It should be there is part of the loom assembly, could be tucked behind your battery. It looks just like the end of the wire has been cut off but just a little thicker. Or, give Sargents a call and ask for Carl, very helpful will guide you through a few things to try


----------



## andynkim (Apr 9, 2007)

hi boggy
I have just had another look and followed the wiring where it comes into the battery locker and the only posible wires are thin and black and terminate in a small 2 way plug that has nothing pluged into it.
I have emailed Sargent from there website so will wait for reply.

Cheers all
Andy


----------



## Broom (Oct 8, 2007)

Hi Andy

The connector you have just mentioned is for the additional battery, the sensor is just like a cut cable about 6mm dia.

Best Regards
Broom


----------



## andynkim (Apr 9, 2007)

Hi Broom
Thanks but I can see the large connector for the 2nd battery but also at about the same length is a much smaller connector with much smaller wires only about 6mm accross with 2 very small connectors.

I have had a reply from Karl at Sargent and they are sending me a sensor FOC so some good news in the current climate.

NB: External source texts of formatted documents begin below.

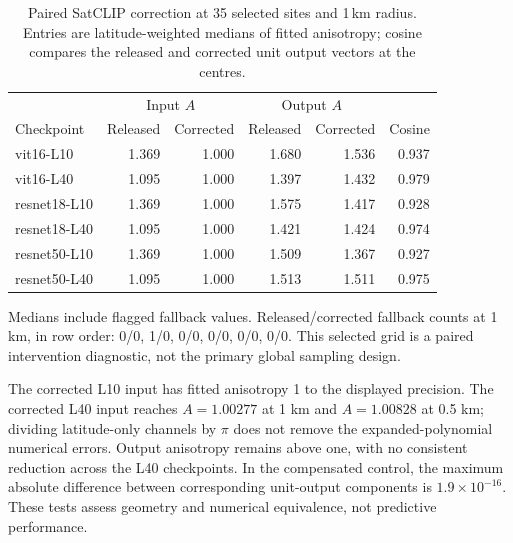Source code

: \begin{table}[htbp]\centering\small
\caption{Paired SatCLIP correction at 35 selected sites and 1\,km radius. Entries are latitude-weighted medians of fitted anisotropy; cosine compares the released and corrected unit output vectors at the centres.}
\label{tab:satclipcorrection}
\begin{tabular}{@{}lrrrrr@{}}\toprule
&\multicolumn{2}{c}{Input $A$}&\multicolumn{2}{c}{Output $A$}&\\
Checkpoint&Released&Corrected&Released&Corrected&Cosine\\\midrule
vit16-L10&1.369&1.000&1.680&1.536&0.937\\
vit16-L40&1.095&1.000&1.397&1.432&0.979\\
resnet18-L10&1.369&1.000&1.575&1.417&0.928\\
resnet18-L40&1.095&1.000&1.421&1.424&0.974\\
resnet50-L10&1.369&1.000&1.509&1.367&0.927\\
resnet50-L40&1.095&1.000&1.513&1.511&0.975\\
\bottomrule\end{tabular}
\par\smallskip\parbox{.97\textwidth}{\footnotesize Medians include flagged fallback values. Released/corrected fallback counts at 1 km, in row order: 0/0, 1/0, 0/0, 0/0, 0/0, 0/0. This selected grid is a paired intervention diagnostic, not the primary global sampling design.}
\end{table}
The corrected L10 input has fitted anisotropy 1 to the displayed precision. The corrected L40 input reaches $A=1.00277$ at 1 km and $A=1.00828$ at 0.5 km; dividing latitude-only channels by $\pi$ does not remove the expanded-polynomial numerical errors. Output anisotropy remains above one, with no consistent reduction across the L40 checkpoints. In the compensated control, the maximum absolute difference between corresponding unit-output components is $1.9\times10^{-16}$. These tests assess geometry and numerical equivalence, not predictive performance.
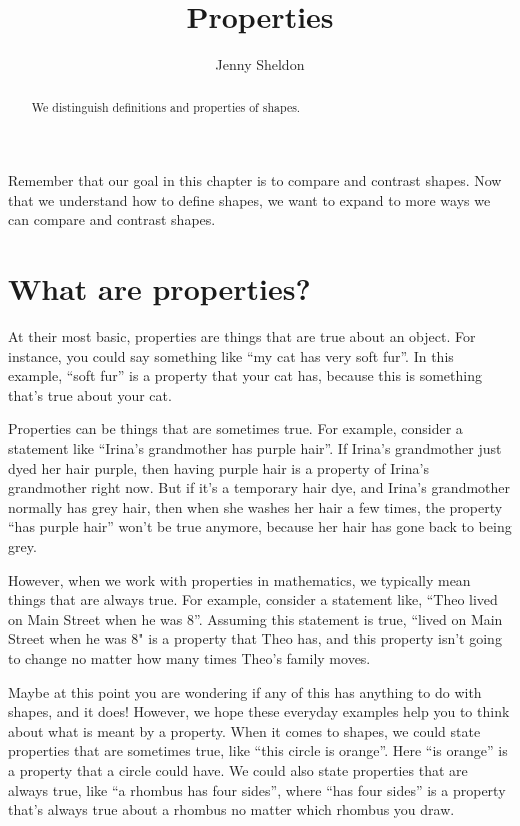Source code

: \documentclass{ximera}
\title{Properties}
\author{Jenny Sheldon}
\begin{document}
\begin{abstract}
We distinguish definitions and properties of shapes.
\end{abstract}
\maketitle

Remember that our goal in this chapter is to compare and contrast shapes. Now that we understand how to define shapes, we want to expand to more ways we can compare and contrast shapes.

\section{What are properties?}

At their most basic, properties are things that are true about an object. For instance, you could say something like ``my cat has very soft fur''. In this example, ``soft fur'' is a property that your cat has, because this is something that's true about your cat. 

Properties can be things that are sometimes true. For example, consider a statement like ``Irina's grandmother has purple hair''. If Irina's grandmother just dyed her hair purple, then having purple hair is a property of Irina's grandmother right now. But if it's a temporary hair dye, and Irina's grandmother normally has grey hair, then when she washes her hair a few times, the property ``has purple hair'' won't be true anymore, because her hair has gone back to being grey.

However, when we work with properties in mathematics, we typically mean things that are always true. For example, consider a statement like, ``Theo lived on Main Street when he was 8''. Assuming this statement is true, ``lived on Main Street when he was 8" is a property that Theo has, and this property isn't going to change no matter how many times Theo's family moves.

Maybe at this point you are wondering if any of this has anything to do with shapes, and it does! However, we hope these everyday examples help you to think about what is meant by a property. When it comes to shapes, we could state properties that are sometimes true, like ``this circle is orange''. Here ``is orange'' is a property that a circle could have. We could also state properties that are always true, like ``a rhombus has four sides'', where ``has four sides'' is a property that's always true about a rhombus no matter which rhombus you draw.
\end{document}
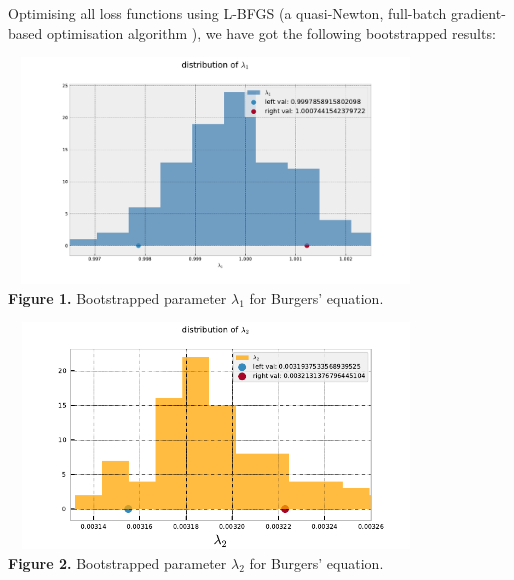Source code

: \documentclass{beamer}
\begin{document}
\begin{frame}

Optimising all loss functions using L-BFGS (a quasi-Newton, full-batch gradient-based optimisation algorithm \cite{Liu1989Nocedal}), we have got the following bootstrapped results:

\begin{center}
\includegraphics[width = 11cm, height = 6cm]{02-presentation-v1/images/bootstrap_l1.pdf}
\\
\caption{\textbf{Figure 1.} Bootstrapped parameter $\lambda_1$ for Burgers' equation.}
\end{center}

\end{frame}

\begin{frame}

\begin{center}
\centering
\includegraphics[width = 11cm, height = 6cm]{02-presentation-v1/images/bootstrap_l2.pdf}
\\
\caption{\textbf{Figure 2.} Bootstrapped parameter $\lambda_2$ for Burgers' equation.}
\end{center}

\end{frame}
\end{document}
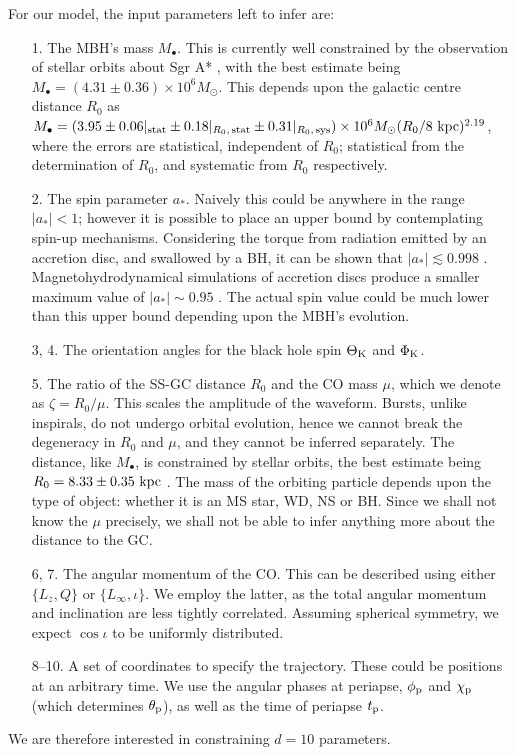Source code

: For our model, the input parameters left to infer are:
\begin{enumerate}[leftmargin=*, widest=\:88--88.]
\item[1.] The MBH's mass $M_\bullet$. This is currently well constrained by the observation of stellar orbits about Sgr A* \citep{Ghez2008, Gillessen2009}, with the best estimate being $M_\bullet = (4.31 \pm 0.36) \times 10^6 M_\odot$. This depends upon the galactic centre distance $R_0$ as $M_\bullet = (3.95 \pm 0.06|_\mathrm{stat} \pm 0.18|_{R_0, \, \mathrm{stat}} \pm  0.31|_{R_0, \, \mathrm{sys}}) \times 10^6 M_\odot (R_0 / 8~\mathrm{kpc})^{2.19}$, where the errors are statistical, independent of $R_0$; statistical from the determination of $R_0$, and systematic from $R_0$ respectively.
\item[2.] The spin parameter $a_\ast$. Naively this could be anywhere in the range $|a_\ast| < 1$; however it is possible to place an upper bound by contemplating spin-up mechanisms. Considering the torque from radiation emitted by an accretion disc, and swallowed by a BH, it can be shown that $|a_\ast| \lesssim 0.998$ \citep{Thorne1974}. Magnetohydrodynamical simulations of accretion discs produce a smaller maximum value of $|a_\ast| \sim 0.95$ \citep{Gammie2004}. The actual spin value could be much lower than this upper bound depending upon the MBH's evolution.
\item[3, 4.] The orientation angles for the black hole spin $\Theta_\mathrm{K}$ and $\Phi_\mathrm{K}$.
\item[5.] The ratio of the SS-GC distance $R_0$ and the CO mass $\mu$, which we denote as $\zeta = R_0/\mu$. This scales the amplitude of the waveform. Bursts, unlike inspirals, do not undergo orbital evolution, hence we cannot break the degeneracy in $R_0$ and $\mu$, and they cannot be inferred separately. The distance, like $M_\bullet$, is constrained by stellar orbits, the best estimate being $R_0 = 8.33 \pm 0.35~\mathrm{kpc}$ \citep{Gillessen2009}. The mass of the orbiting particle depends upon the type of object: whether it is an MS star, WD, NS or BH. Since we shall not know the $\mu$ precisely, we shall not be able to infer anything more about the distance to the GC.
\item[6, 7.] The angular momentum of the CO. This can be described using either $\{L_z, Q\}$ or $\{L_\infty, \iota\}$. We employ the latter, as the total angular momentum and inclination are less tightly correlated. Assuming spherical symmetry, we expect $\cos \iota$ to be uniformly distributed.
\item[8--10.] A set of coordinates to specify the trajectory. These could be positions at an arbitrary time. We use the angular phases at periapse, $\phi_\mathrm{p}$ and $\chi_\mathrm{p}$ (which determines $\theta_\mathrm{p}$), as well as the time of periapse $t_\mathrm{p}$.
\end{enumerate}
We are therefore interested in constraining $d = 10$ parameters.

I will add an entry in company reports when all is settled.

Thanks Sargent.


----------



## Sargent (Feb 1, 2008)

Thx andynkim,

Your part has left us today and should arrive with you first class tomorrow. For such a small part it wasn't worth charging you for it as the costs involved in administration would far outway the cost of the part and delivery costs, so we are happy to send it FOC. 

Best Regards

Karl Hulse
Sargent Electrical Services Ltd


----------



## Broom (Oct 8, 2007)

Hi All

Well done Sargent one of the better company's in this Motorhome world.

Best Regards
Broom


----------



## lufc (Jun 24, 2007)

I had same problem and same quick response from Karl at Sargent. THe question has to be "Why are Autotrail not fitting these parts?"


----------



## Sargent (Feb 1, 2008)

*Battery Temperature Sensor*

Lufc,

We supply the Sensor to Autotrail with the Harness kit, the wiring for this sensor is on all models but not used on all which is where the confusion starts. All EC325PSU models use this sensor and need it to operate correctly, any models with an EC225PSU dont use it. This confusion has only appeared on a couple of vans so far.

Best Regards

Karl Hulse
Sargent Electrical Services Ltd


----------



## andynkim (Apr 9, 2007)

Hi All
Recieved and fitted sensor today and sure enough the amber LED has gone out, now I only have the green and all is well.

Thanks again to Karl at Sargent for quick help and cure.

Andy


----------